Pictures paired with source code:

◆ ◆ ◆ ◆ ◆ ◆ ◆

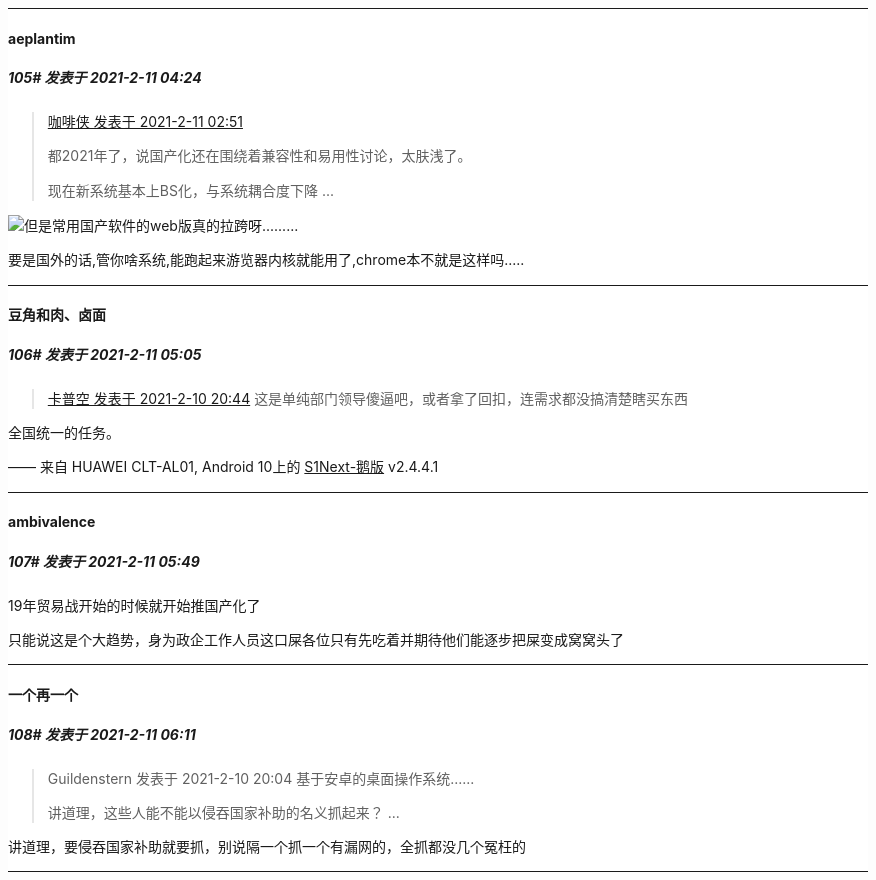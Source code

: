
-----

####  aeplantim  
##### 105#       发表于 2021-2-11 04:24


<blockquote><a href="httphttps://bbs.saraba1st.com/2b/forum.php?mod=redirect&amp;goto=findpost&amp;pid=50301957&amp;ptid=1987306" target="_blank">咖啡侠 发表于 2021-2-11 02:51</a>

都2021年了，说国产化还在围绕着兼容性和易用性讨论，太肤浅了。


现在新系统基本上BS化，与系统耦合度下降 ...</blockquote>
<img src="https://static.saraba1st.com/image/smiley/face2017/001.png" referrerpolicy="no-referrer">但是常用国产软件的web版真的拉跨呀.........

要是国外的话,管你啥系统,能跑起来游览器内核就能用了,chrome本不就是这样吗.....


-----

####  豆角和肉、卤面  
##### 106#       发表于 2021-2-11 05:05


<blockquote><a href="httphttps://bbs.saraba1st.com/2b/forum.php?mod=redirect&amp;goto=findpost&amp;pid=50298942&amp;ptid=1987306" target="_blank">卡普空 发表于 2021-2-10 20:44</a>
这是单纯部门领导傻逼吧，或者拿了回扣，连需求都没搞清楚瞎买东西</blockquote>
全国统一的任务。

—— 来自 HUAWEI CLT-AL01, Android 10上的 [S1Next-鹅版](https://github.com/ykrank/S1-Next/releases) v2.4.4.1


-----

####  ambivalence  
##### 107#       发表于 2021-2-11 05:49


19年贸易战开始的时候就开始推国产化了

只能说这是个大趋势，身为政企工作人员这口屎各位只有先吃着并期待他们能逐步把屎变成窝窝头了


-----

####  一个再一个  
##### 108#       发表于 2021-2-11 06:11


<blockquote>Guildenstern 发表于 2021-2-10 20:04
基于安卓的桌面操作系统......


讲道理，这些人能不能以侵吞国家补助的名义抓起来？ ...</blockquote>
讲道理，要侵吞国家补助就要抓，别说隔一个抓一个有漏网的，全抓都没几个冤枉的


-----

◆ ◆ ◆ ◆ ◆ ◆ ◆

Whenever "httphttps" occurs in a line above, copy that line.

## ANSWER SPACE
<blockquote><a href="httphttps://bbs.saraba1st.com/2b/forum.php?mod=redirect&amp;goto=findpost&amp;pid=50301957&amp;ptid=1987306" target="_blank">咖啡侠 发表于 2021-2-11 02:51</a>
<blockquote><a href="httphttps://bbs.saraba1st.com/2b/forum.php?mod=redirect&amp;goto=findpost&amp;pid=50298942&amp;ptid=1987306" target="_blank">卡普空 发表于 2021-2-10 20:44</a>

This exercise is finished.